You would be hard-pressed to find someone more passionate about his work than Matt Campbell.
Campbell, now entering his third season as the head football coach at the University of Toledo, describes himself this way.
“Relentless,” said Campbell. “Going from good to great requires relentlessness. I want to be relentless in the pursuit of greatness, and I want my staff and players to be the same way.”
Campbell’s pursuit of greatness has vaulted him up the coaching ladder quickly. He was named Toledo head coach on Dec. 12, 2011, becoming the youngest head coach in the NCAA Division I FBS at the time by more than three years. Today, at age 34, he is still the second-youngest head coach in the FBS. But age has no bearing on what Campbell has accomplished thus far in his career, and it certainly is not a factor on where he plans to lead the UT program.
Just 16 days after taking over the helm in 2011, Campbell led his Rockets to a 42-41 victory over Air Force in the Military Bowl. He followed that up with winning seasons in 2012 and 2013, including a berth in the 2012 Famous Idaho Potato Bowl. These are just further chapters in his meteoric rise in the coaching world that began just a little more than a decade ago. When the subject of the most successful young coaches in the nation comes up, Campbell’s name is almost always included in the conversation.
There are many keys to Campbell’s success, but foremost is his relationship with his players. He is a stern taskmaster, but his players universally love and respect him. Campbell is one of those rare individuals who has the ability to connect with those around him.

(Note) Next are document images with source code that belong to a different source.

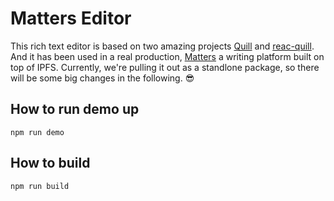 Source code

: # Matters Editor

This rich text editor is based on two amazing projects [Quill](https://quilljs.com/) and [reac-quill](https://github.com/zenoamaro/react-quill). And it has been used in a real production, [Matters](http://matters.news) a writing platform built on top of IPFS. Currently, we're pulling it out as a standlone package, so there will be some big changes in the following. 😎

## How to run demo up

```
npm run demo
```

## How to build

```
npm run build
```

“Being involved is essential,” he said. “It’s all about communication. You have to be engaged with everyone in your program. We set goals with each individual player. It’s important to understand their goals and push them to achieve them. You have to be accessible. It’s the same with everyone who is involved in your program. You have to connect with them in a meaningful way.”
Growing Up in Football Country
Campbell’s passion for football was nurtured in the heart of football country. He was born Massillon, OH, a football hotbed famous for presenting every male baby with a miniature football at the hospital nursery. His father, Rick, was the football coach at Massillon Jackson High School, a rival to Campbell’s own high school, Massillon Perry. An outstanding high school football player, Campbell chose to play college football at Mount Union, just a short drive from his home.

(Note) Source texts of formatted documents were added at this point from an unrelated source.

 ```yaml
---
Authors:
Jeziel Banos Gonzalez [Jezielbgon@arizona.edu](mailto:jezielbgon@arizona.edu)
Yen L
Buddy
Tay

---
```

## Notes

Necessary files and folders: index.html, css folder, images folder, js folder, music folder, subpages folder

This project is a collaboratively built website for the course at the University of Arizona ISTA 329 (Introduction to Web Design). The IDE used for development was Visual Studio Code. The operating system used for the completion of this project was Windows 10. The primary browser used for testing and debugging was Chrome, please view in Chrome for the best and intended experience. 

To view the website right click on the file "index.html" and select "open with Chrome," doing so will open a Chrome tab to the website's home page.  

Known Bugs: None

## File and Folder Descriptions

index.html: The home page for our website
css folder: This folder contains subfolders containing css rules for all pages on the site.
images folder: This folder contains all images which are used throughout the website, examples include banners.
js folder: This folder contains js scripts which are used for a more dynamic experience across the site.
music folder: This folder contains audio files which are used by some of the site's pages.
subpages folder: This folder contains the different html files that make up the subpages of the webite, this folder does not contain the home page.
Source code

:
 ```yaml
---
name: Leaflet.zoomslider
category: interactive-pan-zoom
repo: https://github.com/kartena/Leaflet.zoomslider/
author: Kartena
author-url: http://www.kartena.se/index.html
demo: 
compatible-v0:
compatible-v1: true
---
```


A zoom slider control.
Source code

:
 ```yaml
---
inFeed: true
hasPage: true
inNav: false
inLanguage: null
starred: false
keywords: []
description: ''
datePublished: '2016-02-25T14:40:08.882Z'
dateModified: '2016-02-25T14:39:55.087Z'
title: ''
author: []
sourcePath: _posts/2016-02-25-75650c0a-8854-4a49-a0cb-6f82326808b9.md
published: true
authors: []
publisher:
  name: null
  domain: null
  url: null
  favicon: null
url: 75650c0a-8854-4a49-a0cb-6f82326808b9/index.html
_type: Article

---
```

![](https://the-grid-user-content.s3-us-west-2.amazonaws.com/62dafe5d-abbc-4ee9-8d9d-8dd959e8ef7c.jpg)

Campbell thrived at Mount Union under legendary coach Larry Kehres, twice earning first-team All-America and Ohio Athletic Conference defensive lineman of the year honors. Better still, Campbell was a vital part of three consecutive NCAA Division III national titles (2000, 2001, 2002). During his career at Mount Union, he had 207 tackles, 49 tackles for loss and 22 sacks. Campbell also excelled in the classroom, earning CoSIDA Academic All-America honors and graduating in 2002.
Learning the Coaching Ropes
Campbell began his coaching career as the offensive graduate assistant at Bowling Green in 2003 and 2004, working with the tight ends for teams that won the 2003 Motor City Bowl and 2004 GMAC Bowl. He then returned to his alma mater for the 2005 season as offensive coordinator/offensive line coach.
In his two seasons leading the Mount Union offense, Campbell and the Purple Raiders went 29-1 and won two NCAA Division III national titles. In those two seasons at Mount Union, Campbell mentored six All-Americans on offense, including future NFL star wide receiver Pierre Garcon.
Campbell returned to Bowling Green as an assistant coach for two seasons, one as the offensive line coach (2007) and one as the offensive line coach/running game coordinator (2008). The 2007 Falcons went 8-5 and earned a trip to the GMAC Bowl.
Firing Up the Rocket Offense
Campbell’s next move in the coaching ranks turned out to be pivotal, joining the Rocket staff as the offensive coordinator under head coach Tim Beckman in 2009. At age 29, Campbell was the second-youngest coordinator in the NCAA Division I FBS, but that didn’t prevent him from molding the Rockets into one of the highest scoring offenses in the country.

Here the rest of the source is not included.